Asked to describe this year’s crop of graduates, Watsonville High School Principal Clara Fernandez lauded the 439 Wildcatz of the class of 2021 for their resiliency and determination to make it through more than a year of distance-learning instruction.
Roughly 99% of all seniors, Fernandez says, received their diploma—or will receive it in a summer graduation ceremony—and at least 160 will head to college. Destinations include Yale, UC Berkeley, University of San Francisco and UC Los Angeles.
“You think about what they went through, and how they persevered,” she said. “They experienced a type of learning that none of us have even imagined.”

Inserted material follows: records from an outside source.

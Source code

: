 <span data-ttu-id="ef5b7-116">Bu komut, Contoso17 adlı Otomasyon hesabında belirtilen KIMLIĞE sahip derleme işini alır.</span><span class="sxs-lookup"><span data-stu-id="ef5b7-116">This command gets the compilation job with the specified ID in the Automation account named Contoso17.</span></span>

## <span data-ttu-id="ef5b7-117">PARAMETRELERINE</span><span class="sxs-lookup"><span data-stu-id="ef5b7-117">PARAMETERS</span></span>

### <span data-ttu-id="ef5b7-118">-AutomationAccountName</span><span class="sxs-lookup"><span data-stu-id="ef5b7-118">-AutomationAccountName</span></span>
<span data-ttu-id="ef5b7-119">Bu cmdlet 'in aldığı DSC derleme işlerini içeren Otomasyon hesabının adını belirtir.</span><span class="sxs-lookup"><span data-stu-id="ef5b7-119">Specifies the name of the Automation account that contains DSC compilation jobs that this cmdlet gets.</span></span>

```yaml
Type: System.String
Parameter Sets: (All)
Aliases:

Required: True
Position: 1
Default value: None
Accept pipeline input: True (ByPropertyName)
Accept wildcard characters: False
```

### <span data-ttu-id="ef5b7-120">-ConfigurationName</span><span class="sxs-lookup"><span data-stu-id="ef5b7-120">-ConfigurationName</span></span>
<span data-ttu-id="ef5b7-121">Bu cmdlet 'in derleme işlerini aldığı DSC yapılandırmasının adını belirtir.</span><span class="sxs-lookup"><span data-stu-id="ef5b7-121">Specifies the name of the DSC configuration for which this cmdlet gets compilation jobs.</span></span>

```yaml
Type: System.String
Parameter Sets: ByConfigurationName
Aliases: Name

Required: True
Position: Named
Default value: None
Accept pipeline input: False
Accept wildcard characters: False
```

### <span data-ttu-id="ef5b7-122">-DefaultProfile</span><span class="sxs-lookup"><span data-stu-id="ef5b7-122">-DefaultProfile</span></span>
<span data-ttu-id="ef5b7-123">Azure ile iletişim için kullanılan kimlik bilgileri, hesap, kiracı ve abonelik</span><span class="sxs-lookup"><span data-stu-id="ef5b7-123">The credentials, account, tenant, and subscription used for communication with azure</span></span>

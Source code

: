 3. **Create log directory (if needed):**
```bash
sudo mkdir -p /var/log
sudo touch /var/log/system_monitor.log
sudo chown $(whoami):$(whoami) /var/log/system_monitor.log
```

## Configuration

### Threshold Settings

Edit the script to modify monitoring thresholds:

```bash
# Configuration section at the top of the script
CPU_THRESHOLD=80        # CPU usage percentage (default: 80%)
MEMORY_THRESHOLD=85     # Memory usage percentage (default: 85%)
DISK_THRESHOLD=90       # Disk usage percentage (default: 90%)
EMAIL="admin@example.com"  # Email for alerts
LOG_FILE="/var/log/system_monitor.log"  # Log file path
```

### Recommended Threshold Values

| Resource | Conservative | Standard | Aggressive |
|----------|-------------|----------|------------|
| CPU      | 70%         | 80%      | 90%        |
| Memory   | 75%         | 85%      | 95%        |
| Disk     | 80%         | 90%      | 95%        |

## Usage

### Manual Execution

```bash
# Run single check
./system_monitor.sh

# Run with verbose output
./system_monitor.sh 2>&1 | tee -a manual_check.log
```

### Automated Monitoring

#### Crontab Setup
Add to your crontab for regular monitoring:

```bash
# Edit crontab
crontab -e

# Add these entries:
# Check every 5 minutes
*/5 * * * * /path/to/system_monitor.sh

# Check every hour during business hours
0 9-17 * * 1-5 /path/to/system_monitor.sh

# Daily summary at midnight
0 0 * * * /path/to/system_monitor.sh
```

And for their efforts they got to walk across the stage on their freshly refurbished turf field on June 4 to accept their diplomas and begin a new chapter of their lives. The ceremony was a commemoration of their hard work and a return, of sorts, to a small sense of normalcy for the hundreds in attendance over two celebrations.
Watsonville High alumnus Andy Vargas, the singer for Santana and leader of Andy Vargas and Souleros, serenaded the crowds with a rendition of the national anthem in the morning session.
“It is my honor to be able to sing here today at my former school,” said Vargas, who graduated in 1995. “That this song reflects on liberty and freedom in our country and we can share this vision together today is so important. If it has taught us anything, it is that we can reach our dreams and make them happen.”
The graduation introductions also included a greeting from standout student Mathew Johann, who welcomed the guests with an extended hello in French, which he learned during his time at the school.
Beloved by his peers, teachers and administrators, Johann said he learned French because he wants to one day travel to France and experience their culture.
Johann graduated from Watsonville High with a 4.26 GPA, and plans to attend Cabrillo College to possibly study computer science and mathematics. He says he has a passion for computers, and explains that he excelled in trigonometry, calculus and statistics only because he “managed it well.”
“They were fun classes,” he said. “Mathematics is all around us.”
Johann was also a fixture on campus for his time as a news anchor with the school’s Katz News program, a news show produced by students in the video academy.
Johann says he had fun reading the scripts and working with his classmates to piece together the live show, which is available on YouTube. His favorite part of those projects was seeing his practice pay off, and working through some of the awkwardly funny technical difficulties.
“As soon as I practiced, I got better at it,” he said.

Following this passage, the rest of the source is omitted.